It is only a few weeks ago that Robert F. Kennedy was confirmed as the new secretary of the Health and Human Services Agency (HHS). But he is already characterized in corners of the media and public health institution as a threat to the health of the nation, whose first actions such as secretary ignore the region and fall outside the mainstream of the previous HHS secretaries.

It is time to take a step back and to stop the hurry in the opinion. In contrast to media headlines, Kennedy does not end any vaccines or ignores the opinion of experts, or ADHD -Medicines remove children.

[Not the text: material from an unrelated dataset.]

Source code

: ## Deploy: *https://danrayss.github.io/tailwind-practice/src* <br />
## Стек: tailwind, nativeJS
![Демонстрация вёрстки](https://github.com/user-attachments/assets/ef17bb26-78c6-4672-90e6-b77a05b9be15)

The Autism community is one of the health communities that Kennedy has been active over the years. As a member of this community since 1991, when my son was diagnosed, I would like to offer a short personal perspective on the involvement of Kennedy in our community, his approach to Settle-Science and how he represents a break from his predecessors at HHS.

Kennedy and the Autism Community

During the confirmation of Kennedy, his opponents under the leadership of the Democratic Party (all 48 democratic senators voted against him) claimed that he was an “anti-vaxxer”, in contrast to vaccines, which existed unproven theories that connect vaccines with autism.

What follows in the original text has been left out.